**WORK TO COMPLETE**: Your job with the data below: print everything from the line that holds "- Fetches the" down to the line that holds "- Drops a default", ends included, exactly, and nothing else.

**DATA FOR THIS TASK**:

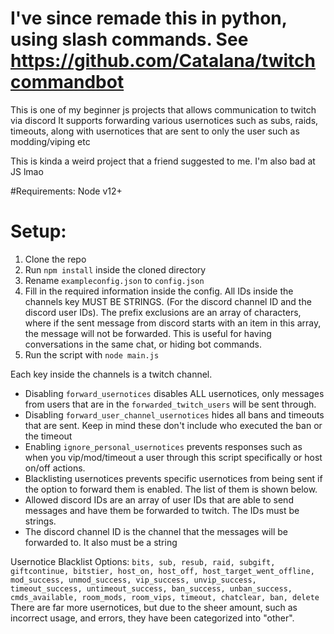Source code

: # I've since remade this in python, using slash commands. See https://github.com/CataIana/twitchcommandbot

This is one of my beginner js projects that allows communication to twitch via discord
It supports forwarding various usernotices such as subs, raids, timeouts, along with usernotices that are sent to only the user such as modding/viping etc

This is kinda a weird project that a friend suggested to me. I'm also bad at JS lmao

#Requirements:
Node v12+

# Setup:
1. Clone the repo
2. Run `npm install` inside the cloned directory
3. Rename `exampleconfig.json` to `config.json`
4. Fill in the required information inside the config. All IDs inside the channels key MUST BE STRINGS. (For the discord channel ID and the discord user IDs). The prefix exclusions are an array of characters, where if the sent message from discord starts with an item in this array, the message will not be forwarded. This is useful for having conversations in the same chat, or hiding bot commands.
5. Run the script with `node main.js`

Each key inside the channels is a twitch channel.
* Disabling `forward_usernotices` disables ALL usernotices, only messages from users that are in the `forwarded_twitch_users` will be sent through.
* Disabling `forward_user_channel_usernotices` hides all bans and timeouts that are sent. Keep in mind these don't include who executed the ban or the timeout
* Enabling `ignore_personal_usernotices` prevents responses such as when you vip/mod/timeout a user through this script specifically or host on/off actions.
* Blacklisting usernotices prevents specific usernotices from being sent if the option to forward them is enabled. The list of them is shown below.
* Allowed discord IDs are an array of user IDs that are able to send messages and have them be forwarded to twitch. The IDs must be strings.
* The discord channel ID is the channel that the messages will be forwarded to. It also must be a string

Usernotice Blacklist Options: `bits, sub, resub, raid, subgift, giftcontinue, bitstier, host_on, host_off, host_target_went_offline, mod_success, unmod_success, vip_success, unvip_success, timeout_success, untimeout_success, ban_success, unban_success, cmds_available, room_mods, room_vips, timeout, chatclear, ban, delete`
There are far more usernotices, but due to the sheer amount, such as incorrect usage, and errors, they have been categorized into "other".
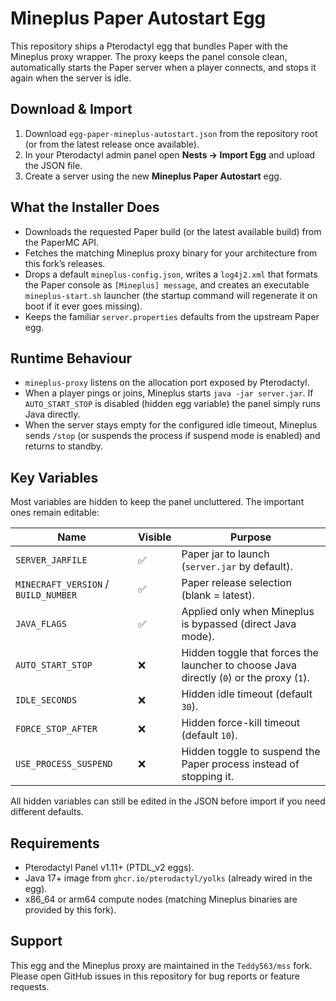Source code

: # Mineplus Paper Autostart Egg

This repository ships a Pterodactyl egg that bundles Paper with the Mineplus proxy wrapper. The proxy keeps the panel console clean, automatically starts the Paper server when a player connects, and stops it again when the server is idle.

## Download & Import

1. Download `egg-paper-mineplus-autostart.json` from the repository root (or from the latest release once available).
2. In your Pterodactyl admin panel open **Nests → Import Egg** and upload the JSON file.
3. Create a server using the new **Mineplus Paper Autostart** egg.

## What the Installer Does

- Downloads the requested Paper build (or the latest available build) from the PaperMC API.
- Fetches the matching Mineplus proxy binary for your architecture from this fork’s releases.
- Drops a default `mineplus-config.json`, writes a `log4j2.xml` that formats the Paper console as `[Mineplus] message`, and creates an executable `mineplus-start.sh` launcher (the startup command will regenerate it on boot if it ever goes missing).
- Keeps the familiar `server.properties` defaults from the upstream Paper egg.

## Runtime Behaviour

- `mineplus-proxy` listens on the allocation port exposed by Pterodactyl.
- When a player pings or joins, Mineplus starts `java -jar server.jar`. If `AUTO_START_STOP` is disabled (hidden egg variable) the panel simply runs Java directly.
- When the server stays empty for the configured idle timeout, Mineplus sends `/stop` (or suspends the process if suspend mode is enabled) and returns to standby.

## Key Variables

Most variables are hidden to keep the panel uncluttered. The important ones remain editable:

| Name | Visible | Purpose |
| --- | --- | --- |
| `SERVER_JARFILE` | ✅ | Paper jar to launch (`server.jar` by default). |
| `MINECRAFT_VERSION` / `BUILD_NUMBER` | ✅ | Paper release selection (blank = latest). |
| `JAVA_FLAGS` | ✅ | Applied only when Mineplus is bypassed (direct Java mode). |
| `AUTO_START_STOP` | ❌ | Hidden toggle that forces the launcher to choose Java directly (`0`) or the proxy (`1`). |
| `IDLE_SECONDS` | ❌ | Hidden idle timeout (default `30`). |
| `FORCE_STOP_AFTER` | ❌ | Hidden force-kill timeout (default `10`). |
| `USE_PROCESS_SUSPEND` | ❌ | Hidden toggle to suspend the Paper process instead of stopping it. |

All hidden variables can still be edited in the JSON before import if you need different defaults.

## Requirements

- Pterodactyl Panel v1.11+ (PTDL_v2 eggs).
- Java 17+ image from `ghcr.io/pterodactyl/yolks` (already wired in the egg).
- x86_64 or arm64 compute nodes (matching Mineplus binaries are provided by this fork).

## Support

This egg and the Mineplus proxy are maintained in the `Teddy563/mss` fork. Please open GitHub issues in this repository for bug reports or feature requests.
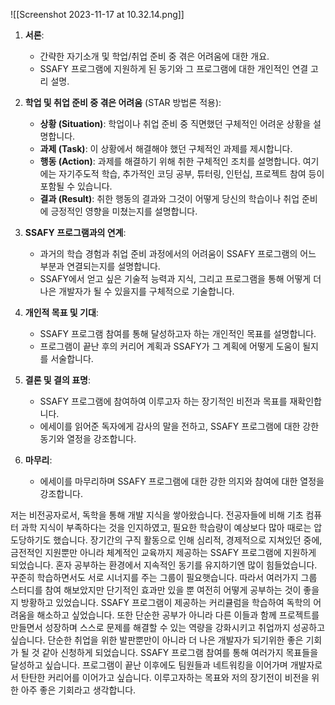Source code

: ![[Screenshot 2023-11-17 at 10.32.14.png]]
1. **서론**:
   - 간략한 자기소개 및 학업/취업 준비 중 겪은 어려움에 대한 개요.
   - SSAFY 프로그램에 지원하게 된 동기와 그 프로그램에 대한 개인적인 연결 고리 설명.

2. **학업 및 취업 준비 중 겪은 어려움** (STAR 방법론 적용):
   - **상황 (Situation)**: 학업이나 취업 준비 중 직면했던 구체적인 어려운 상황을 설명합니다.
   - **과제 (Task)**: 이 상황에서 해결해야 했던 구체적인 과제를 제시합니다.
   - **행동 (Action)**: 과제를 해결하기 위해 취한 구체적인 조치를 설명합니다. 여기에는 자기주도적 학습, 추가적인 코딩 공부, 튜터링, 인턴십, 프로젝트 참여 등이 포함될 수 있습니다.
   - **결과 (Result)**: 취한 행동의 결과와 그것이 어떻게 당신의 학습이나 취업 준비에 긍정적인 영향을 미쳤는지를 설명합니다.

3. **SSAFY 프로그램과의 연계**:
   - 과거의 학습 경험과 취업 준비 과정에서의 어려움이 SSAFY 프로그램의 어느 부분과 연결되는지를 설명합니다.
   - SSAFY에서 얻고 싶은 기술적 능력과 지식, 그리고 프로그램을 통해 어떻게 더 나은 개발자가 될 수 있을지를 구체적으로 기술합니다.

4. **개인적 목표 및 기대**:
   - SSAFY 프로그램 참여를 통해 달성하고자 하는 개인적인 목표를 설명합니다.
   - 프로그램이 끝난 후의 커리어 계획과 SSAFY가 그 계획에 어떻게 도움이 될지를 서술합니다.

5. **결론 및 결의 표명**:
   - SSAFY 프로그램에 참여하여 이루고자 하는 장기적인 비전과 목표를 재확인합니다.
   - 에세이를 읽어준 독자에게 감사의 말을 전하고, SSAFY 프로그램에 대한 강한 동기와 열정을 강조합니다.

1. **마무리**:
   - 에세이를 마무리하며 SSAFY 프로그램에 대한 강한 의지와 참여에 대한 열정을 강조합니다.


저는 비전공자로서, 독학을 통해 개발 지식을 쌓아왔습니다. 전공자들에 비해 기초 컴퓨터 과학 지식이 부족하다는 것을 인지하였고, 필요한 학습량이 예상보다 많아 때로는 압도당하기도 했습니다. 장기간의 구직 활동으로 인해 심리적, 경제적으로 지쳐있던 중에, 금전적인 지원뿐만 아니라 체계적인 교육까지 제공하는 SSAFY 프로그램에 지원하게 되었습니다.
혼자 공부하는 환경에서 지속적인 동기를 유지하기엔 많이 힘들었습니다. 꾸준히 학습하면서도 서로 시너지를 주는 그룹이 필요햇습니다. 따라서 여러가지 그룹 스터디를 참여 해보았지만 단기적인 효과만 있을 뿐 여전히 어떻게 공부하는 것이 좋을지 방황하고 있었습니다. 
SSAFY 프로그램이 제공하는 커리큘럼을 학습하여 독학의 어려움을 해소하고 싶었습니다. 또한 단순한 공부가 아니라 다른 이들과 함께 프로젝트를 만들면서 성장하며 스스로 문제를 해결할 수 있는 역량을 강화시키고 취업까지 성공하고 싶습니다. 단순한 취업을 위한 발판뿐만이 아니라 더 나은 개발자가 되기위한 좋은 기회가 될 것 같아 신청하게 되었습니다. 
SSAFY 프로그램 참여를 통해 여러가지 목표들을 달성하고 싶습니다. 프로그램이 끝난 이후에도 팀원들과 네트워킹을 이어가며 개발자로서 탄탄한 커리어를 이어가고 싶습니다. 이루고자하는 목표와 저의 장기전이 비전을 위한 아주 좋은 기회라고 생각합니다. 

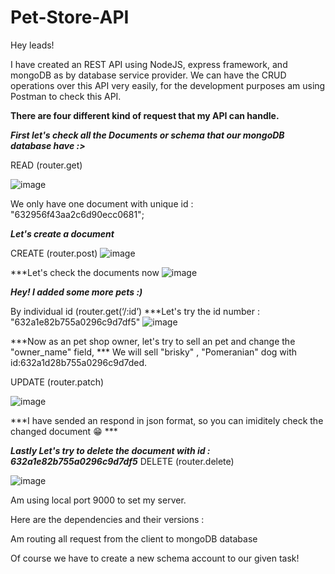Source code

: # Pet-Store-API


Hey leads!

I have created an REST API using NodeJS, express framework, and mongoDB as by database service provider. 
We can have the CRUD operations over this API very easily, for the development purposes am using Postman to check this API.

**__There are four different kind of request that my API can handle.__**

***First let's check all the Documents or schema that our mongoDB database have :>***

READ (router.get)

![image](https://user-images.githubusercontent.com/93596846/191352605-579f113a-54af-4a49-9c46-852234eaebe3.png)

We only have one document with unique id : "632956f43aa2c6d90ecc0681";

***Let's create a document***

CREATE (router.post)
![image](https://user-images.githubusercontent.com/93596846/191355368-eb660416-19d6-4bf8-b991-a99a973678e3.png)

***Let's check the documents now
![image](https://user-images.githubusercontent.com/93596846/191355489-80ae06ea-dfa8-474d-ae13-a5b5906f5129.png)

***Hey! I added some more pets :)***

By individual id (router.get(‘/:id’)
***Let's try the id number : "632a1e82b755a0296c9d7df5"
![image](https://user-images.githubusercontent.com/93596846/191355796-4e5f8543-518c-463e-a243-116ba2f87fb0.png)


***Now as an pet shop owner, let's try to sell an pet and change the "owner_name" field,
*** We will sell "brisky" , "Pomeranian" dog with id:632a1d28b755a0296c9d7ded.

UPDATE (router.patch)

![image](https://user-images.githubusercontent.com/93596846/191356413-e60f3904-79f5-4f87-ade7-2119528118ae.png)

***I have sended an respond in json format, so you can imiditely check the changed document 😁  ***

***Lastly Let's try to delete the document with id : 632a1e82b755a0296c9d7df5***
DELETE (router.delete)

![image](https://user-images.githubusercontent.com/93596846/191358678-8e141917-eeb6-4161-9c51-9e0186873910.png)




Am using local port 9000 to set my server.

Here are the dependencies and their versions :

Am routing all request from the client to mongoDB database

Of course we have to create a new schema account to our given task!
 
 


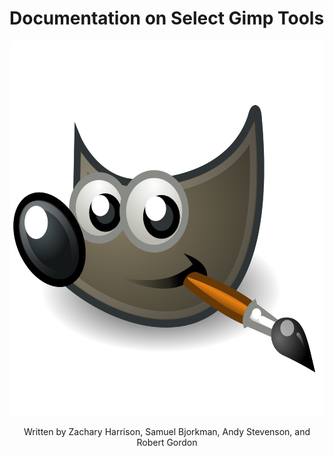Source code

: # Documentation on Select Gimp Tools
<p align="center">
    <img src="images/GIMPLogo.png" width="600" height="600">
</p>

<p align="center">
Written by Zachary Harrison, Samuel Bjorkman, Andy Stevenson, and Robert Gordon
</p>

**OUTPUT FOR THIS EXERCISE**:
- Fetches the matching Mineplus proxy binary for your architecture from this fork’s releases.
- Drops a default `mineplus-config.json`, writes a `log4j2.xml` that formats the Paper console as `[Mineplus] message`, and creates an executable `mineplus-start.sh` launcher (the startup command will regenerate it on boot if it ever goes missing).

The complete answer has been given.